TASK ITEM
Look through the material below and return every line that contains "Matplotlib".

EXERCISE DATA
* * *
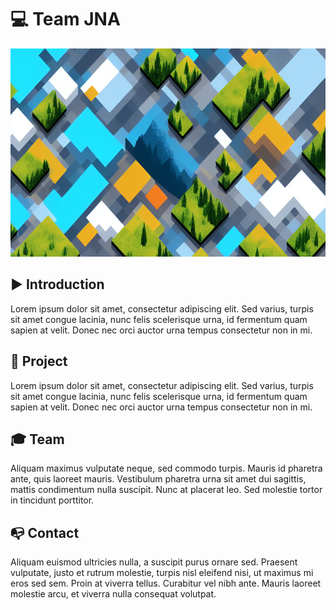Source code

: # 💻 Team JNA

<p align="center">
  <img width="1024" height="333" src="https://raw.githubusercontent.com/JNA-DatathonFME2022/.github/main/profile/assets/landscape.png">
</p>

## ▶️ Introduction

Lorem ipsum dolor sit amet, consectetur adipiscing elit. Sed varius, turpis sit amet congue lacinia, nunc felis scelerisque urna, id fermentum quam sapien at velit. Donec nec orci auctor urna tempus consectetur non in mi. 

## 🧭 Project

Lorem ipsum dolor sit amet, consectetur adipiscing elit. Sed varius, turpis sit amet congue lacinia, nunc felis scelerisque urna, id fermentum quam sapien at velit. Donec nec orci auctor urna tempus consectetur non in mi. 

## 🎓 Team

Aliquam maximus vulputate neque, sed commodo turpis. Mauris id pharetra ante, quis laoreet mauris. Vestibulum pharetra urna sit amet dui sagittis, mattis condimentum nulla suscipit. Nunc at placerat leo. Sed molestie tortor in tincidunt porttitor.

## 📭 Contact

Aliquam euismod ultricies nulla, a suscipit purus ornare sed. Praesent vulputate, justo et rutrum molestie, turpis nisl eleifend nisi, ut maximus mi eros sed sem. Proin at viverra tellus. Curabitur vel nibh ante. Mauris laoreet molestie arcu, et viverra nulla consequat volutpat.
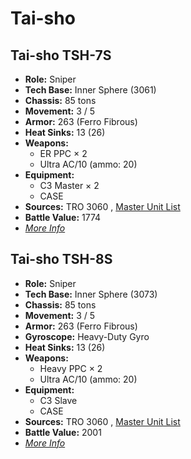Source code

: # Tai-sho 

## Tai-sho TSH-7S 

- **Role:** Sniper 
- **Tech Base:** Inner Sphere (3061) 
- **Chassis:** 85 tons 
- **Movement:** 3 / 5 
- **Armor:** 263 (Ferro Fibrous) 
- **Heat Sinks:** 13 (26) 
- **Weapons:** 
  - ER PPC × 2 
  - Ultra AC/10 (ammo: 20) 
- **Equipment:** 
  - C3 Master × 2 
  - CASE 
- **Sources:** TRO 3060 , [Master Unit List](http://masterunitlist.info/Unit/Details/3150/tai-sho-tsh-7s) 
- **Battle Value:** 1774 
- [*More Info*](tai-sho/tai-sho_tsh-7s.md) 

## Tai-sho TSH-8S 

- **Role:** Sniper 
- **Tech Base:** Inner Sphere (3073) 
- **Chassis:** 85 tons 
- **Movement:** 3 / 5 
- **Armor:** 263 (Ferro Fibrous) 
- **Gyroscope:** Heavy-Duty Gyro 
- **Heat Sinks:** 13 (26) 
- **Weapons:** 
  - Heavy PPC × 2 
  - Ultra AC/10 (ammo: 20) 
- **Equipment:** 
  - C3 Slave 
  - CASE 
- **Sources:** TRO 3060 , [Master Unit List](http://masterunitlist.info/Unit/Details/3151/tai-sho-tsh-8s) 
- **Battle Value:** 2001 
- [*More Info*](tai-sho/tai-sho_tsh-8s.md) 

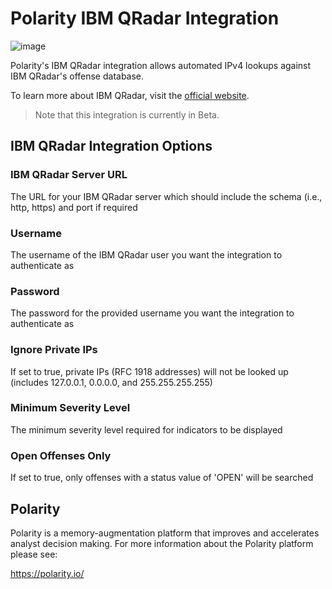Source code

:# Polarity IBM QRadar Integration

![image](https://img.shields.io/badge/status-beta-green.svg)

Polarity's IBM QRadar integration allows automated IPv4 lookups against IBM QRadar's offense database.

To learn more about IBM QRadar, visit the [official website](https://www.ibm.com/us-en/marketplace/ibm-qradar-siem).

> Note that this integration is currently in Beta.

## IBM QRadar Integration Options

### IBM QRadar Server URL
The URL for your IBM QRadar server which should include the schema (i.e., http, https) and port if required

### Username
The username of the IBM QRadar user you want the integration to authenticate as

### Password
The password for the provided username you want the integration to authenticate as

### Ignore Private IPs
If set to true, private IPs (RFC 1918 addresses) will not be looked up (includes 127.0.0.1, 0.0.0.0, and 255.255.255.255)

### Minimum Severity Level
The minimum severity level required for indicators to be displayed

### Open Offenses Only
If set to true, only offenses with a status value of 'OPEN' will be searched

## Polarity

Polarity is a memory-augmentation platform that improves and accelerates analyst decision making.  For more information about the Polarity platform please see: 

https://polarity.io/
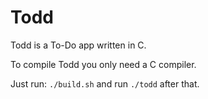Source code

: # Todd
Todd is a To-Do app written in C.

To compile Todd you only need a C compiler.

Just run: `./build.sh` and run `./todd` after that.
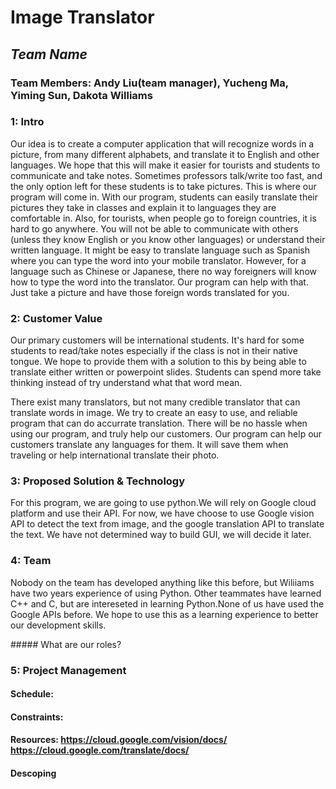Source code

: # Image Translator
## *Team Name*
### Team Members: Andy Liu(team manager), Yucheng Ma, Yiming Sun, Dakota Williams 

### 1: Intro
<p>   Our idea is to create a computer application that will recognize words in a picture, from many different alphabets, and translate it to English and other languages. We hope that this will make it easier for tourists and students to communicate and take notes. Sometimes professors talk/write too fast, and the only option left for these students is to take pictures. This is where our program will come in. With our program, students can easily translate their pictures they take in classes and explain it to languages they are comfortable in. Also, for tourists, when people go to foreign countries, it is hard to go anywhere. You will not be able to communicate with others (unless they know English or you know other languages) or understand their written language. It might be easy to translate language such as Spanish where you can type the word into your mobile translator. However, for a language such as Chinese or Japanese, there no way foreigners will know how to type the word into the translator. Our program can help with that. Just take a picture and have those foreign words translated for you. </p>
 
### 2: Customer Value
<p> Our primary customers will be international students. It's hard for some students to read/take notes especially if the class is not in their native tongue. We hope to provide them with a solution to this by being able to translate either written or powerpoint slides. Students can spend more take thinking instead of try understand what that word mean.  </p>

<p> There exist many translators, but not many credible translator that can translate words in image. We try to create an easy to use, and reliable program that can do accurrate translation. There will be no hassle when using our program, and truly help our customers. Our program can help our customers translate any languages for them. It will save them when traveling or help international translate their photo.</p>


### 3: Proposed Solution & Technology
<p> For this program, we are going to use python.We will rely on Google cloud platform and use their API. For now, we have choose to use Google vision API to detect the text from image, and the google translation API to translate the text. We have not determined way to build GUI, we will decide it later. </p>

### 4: Team
<p>Nobody on the team has developed anything like this before, but Wiliiams have two years experience of using Python. Other teammates have learned C++ and C, but are intereseted in learning Python.None of us have used the Google APIs before. We hope to use this as a learning experience to better our development skills. </p>
##### What are our roles?

### 5: Project Management
#### Schedule:
#### Constraints:
#### Resources: https://cloud.google.com/vision/docs/ https://cloud.google.com/translate/docs/
#### Descoping
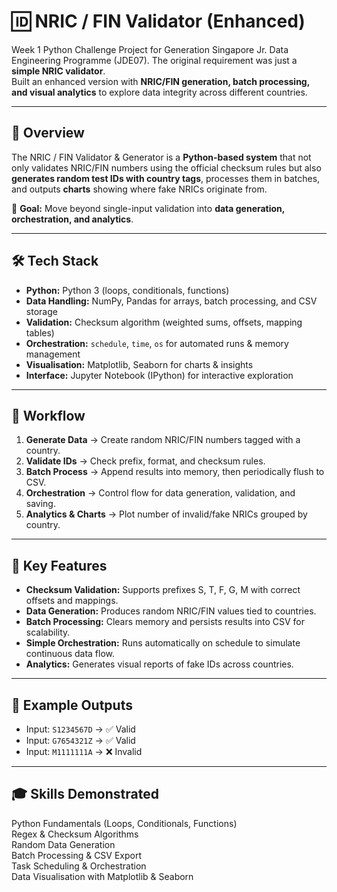 # 🆔 NRIC / FIN Validator (Enhanced)

Week 1 Python Challenge Project for Generation Singapore Jr. Data Engineering Programme (JDE07).
The original requirement was just a **simple NRIC validator**.  
Built an enhanced version with **NRIC/FIN generation, batch processing, and visual analytics** to explore data integrity across different countries.

---

## 📌 Overview
The NRIC / FIN Validator & Generator is a **Python-based system** that not only validates NRIC/FIN numbers using the official checksum rules but also **generates random test IDs with country tags**, processes them in batches, and outputs **charts** showing where fake NRICs originate from.

🎯 **Goal:** Move beyond single-input validation into **data generation, orchestration, and analytics**.

---

## 🛠 Tech Stack
- **Python:** Python 3 (loops, conditionals, functions)  
- **Data Handling:** NumPy, Pandas for arrays, batch processing, and CSV storage  
- **Validation:** Checksum algorithm (weighted sums, offsets, mapping tables)  
- **Orchestration:** `schedule`, `time`, `os` for automated runs & memory management  
- **Visualisation:** Matplotlib, Seaborn for charts & insights  
- **Interface:** Jupyter Notebook (IPython) for interactive exploration  

---

## 🔄 Workflow
1. **Generate Data** → Create random NRIC/FIN numbers tagged with a country.  
2. **Validate IDs** → Check prefix, format, and checksum rules.  
3. **Batch Process** → Append results into memory, then periodically flush to CSV.  
4. **Orchestration** → Control flow for data generation, validation, and saving.  
5. **Analytics & Charts** → Plot number of invalid/fake NRICs grouped by country.  

---

## 🌟 Key Features
- **Checksum Validation:** Supports prefixes S, T, F, G, M with correct offsets and mappings.  
- **Data Generation:** Produces random NRIC/FIN values tied to countries.  
- **Batch Processing:** Clears memory and persists results into CSV for scalability.  
- **Simple Orchestration:** Runs automatically on schedule to simulate continuous data flow.  
- **Analytics:** Generates visual reports of fake IDs across countries.  

---

## 🧾 Example Outputs
- Input: `S1234567D` → ✅ Valid  
- Input: `G7654321Z` → ✅ Valid  
- Input: `M1111111A` → ❌ Invalid  

---

## 🎓 Skills Demonstrated
Python Fundamentals (Loops, Conditionals, Functions)  
Regex & Checksum Algorithms  
Random Data Generation  
Batch Processing & CSV Export  
Task Scheduling & Orchestration  
Data Visualisation with Matplotlib & Seaborn   
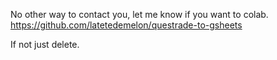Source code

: No other way to contact you, let me know if you want to colab.  https://github.com/latetedemelon/questrade-to-gsheets

If not just delete.
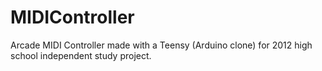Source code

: MIDIController
==============

Arcade MIDI Controller made with a Teensy (Arduino clone) for 2012 high school independent study project. 
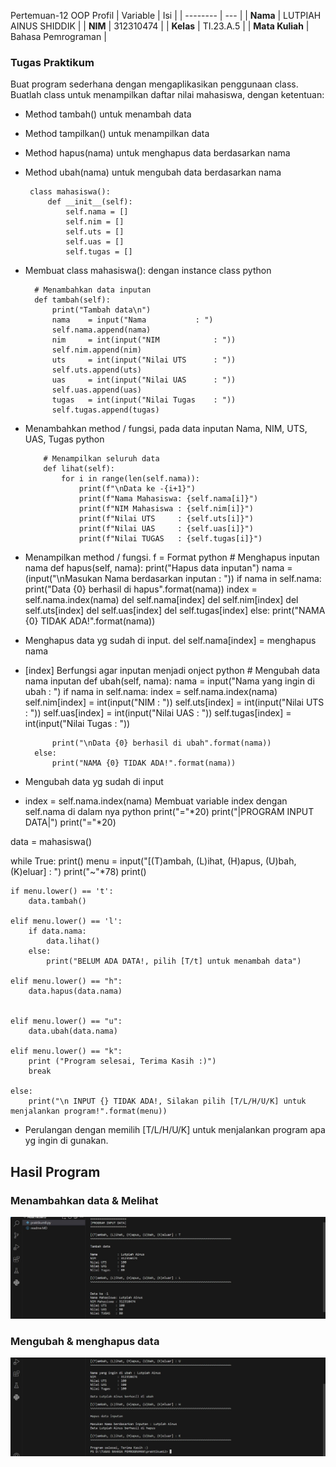 Pertemuan-12
OOP
Profil
| Variable | Isi |
| -------- | --- |
| **Nama** | LUTPIAH AINUS SHIDDIK |
| **NIM** | 312310474 |
| **Kelas** | TI.23.A.5 |
| **Mata Kuliah** | Bahasa Pemrograman |

### Tugas Praktikum
Buat program sederhana dengan mengaplikasikan penggunaan class. Buatlah class untuk menampilkan daftar nilai mahasiswa, dengan ketentuan:

* Method tambah() untuk menambah data
* Method tampilkan() untuk menampilkan data
* Method hapus(nama) untuk menghapus data berdasarkan nama
* Method ubah(nama) untuk mengubah data berdasarkan nama

 
       class mahasiswa():
           def __init__(self):
               self.nama = []
               self.nim = []
               self.uts = []
               self.uas = []
               self.tugas = []    

* Membuat class mahasiswa(): dengan instance class
python


        # Menambahkan data inputan 
        def tambah(self):
            print("Tambah data\n")
            nama    = input("Nama           : ")
            self.nama.append(nama)
            nim     = int(input("NIM            : "))
            self.nim.append(nim)
            uts     = int(input("Nilai UTS      : "))
            self.uts.append(uts)
            uas     = int(input("Nilai UAS      : "))
            self.uas.append(uas)
            tugas   = int(input("Nilai Tugas    : "))
            self.tugas.append(tugas)



* Menambahkan method / fungsi, pada data inputan Nama, NIM, UTS, UAS, Tugas python


          # Menampilkan seluruh data 
          def lihat(self):
              for i in range(len(self.nama)):
                  print(f"\nData ke -{i+1}")
                  print(f"Nama Mahasiswa: {self.nama[i]}")
                  print(f"NIM Mahasiswa : {self.nim[i]}")
                  print(f"Nilai UTS     : {self.uts[i]}")
                  print(f"Nilai UAS     : {self.uas[i]}")
                  print(f"Nilai TUGAS   : {self.tugas[i]}")


* Menampilkan method / fungsi. f = Format
python
            # Menghapus inputan nama
        def hapus(self, nama):
            print("Hapus data inputan")
            nama = (input("\nMasukan Nama berdasarkan inputan : "))
            if nama in self.nama:
               print("Data {0} berhasil di hapus".format(nama))
               index = self.nama.index(nama)
               del self.nama[index]
               del self.nim[index]
               del self.uts[index]
               del self.uas[index]
               del self.tugas[index]
          else:
               print("NAMA {0} TIDAK ADA!".format(nama))


* Menghapus data yg sudah di input. del self.nama[index] = menghapus nama
* [index] Berfungsi agar inputan menjadi onject
python
        # Mengubah data nama inputan
    def ubah(self, nama):
        nama = input("Nama yang ingin di ubah : ")
        if nama in self.nama:
            index = self.nama.index(nama)
            self.nim[index]     = int(input("NIM            : "))
            self.uts[index]     = int(input("Nilai UTS      : "))
            self.uas[index]     = int(input("Nilai UAS      : "))
            self.tugas[index]   = int(input("Nilai Tugas    : "))

            print("\nData {0} berhasil di ubah".format(nama))
        else:
            print("NAMA {0} TIDAK ADA!".format(nama))

* Mengubah data yg sudah di input
* index = self.nama.index(nama) Membuat variable index dengan self.nama di dalam nya
python
print("="*20)
print("|PROGRAM INPUT DATA|")
print("="*20)

data = mahasiswa()

while True: 
    print()
    menu = input("[(T)ambah, (L)ihat, (H)apus, (U)bah, (K)eluar] : ")
    print("~"*78)
    print()

    if menu.lower() == 't':
        data.tambah()

    elif menu.lower() == 'l':
        if data.nama:
            data.lihat()
        else:
            print("BELUM ADA DATA!, pilih [T/t] untuk menambah data")       

    elif menu.lower() == "h":
        data.hapus(data.nama)


    elif menu.lower() == "u":
        data.ubah(data.nama) 

    elif menu.lower() == "k":
        print ("Program selesai, Terima Kasih :)")
        break

    else:
        print("\n INPUT {} TIDAK ADA!, Silakan pilih [T/L/H/U/K] untuk menjalankan program!".format(menu))

* Perulangan dengan memilih [T/L/H/U/K] untuk menjalankan program apa yg ingin di gunakan.

## Hasil Program
### Menambahkan data & Melihat 
![Alt text](Gambar/image-1.png)
### Mengubah & menghapus data
![Alt text](Gambar/image.png)
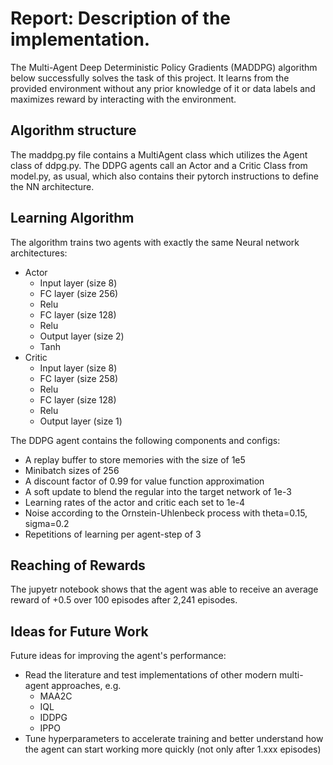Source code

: # Report: Description of the implementation.

The Multi-Agent Deep Deterministic Policy Gradients (MADDPG) algorithm below successfully solves the task of this project. It learns from the provided environment without any prior knowledge of it or data labels and maximizes reward by interacting with the environment.

## Algorithm structure
The maddpg.py file contains a MultiAgent class which utilizes the Agent class of ddpg.py. The DDPG agents call an Actor and a Critic Class from model.py, as usual, which also contains their pytorch instructions to define the NN architecture.

## Learning Algorithm
The algorithm trains two agents with exactly the same Neural network architectures:
- Actor
  - Input layer (size 8)
  - FC layer (size 256)
  - Relu
  - FC layer (size 128)
  - Relu
  - Output layer (size 2)
  - Tanh
- Critic
  - Input layer (size 8)
  - FC layer (size 258)
  - Relu
  - FC layer (size 128)
  - Relu
  - Output layer (size 1)

The DDPG agent contains the following components and configs:
- A replay buffer to store memories with the size of 1e5
- Minibatch sizes of 256
- A discount factor of 0.99 for value function approximation
- A soft update to blend the regular into the target network of 1e-3
- Learning rates of the actor and critic each set to 1e-4
- Noise according to the Ornstein-Uhlenbeck process with theta=0.15, sigma=0.2
- Repetitions of learning per agent-step of 3

## Reaching of Rewards

The jupyetr notebook shows that the agent was able to receive an average reward of +0.5 over 100 episodes after 2,241 episodes. 

## Ideas for Future Work

Future ideas for improving the agent's performance:
- Read the literature and test implementations of other modern multi-agent approaches, e.g.
  - MAA2C
  - IQL
  - IDDPG
  - IPPO
- Tune hyperparameters to accelerate training and better understand how the agent can start working more quickly (not only after 1.xxx episodes)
* * *
RESPONSE TO THIS EXERCISE
- **Visualisation:** Matplotlib, Seaborn for charts & insights  
Data Visualisation with Matplotlib & Seaborn   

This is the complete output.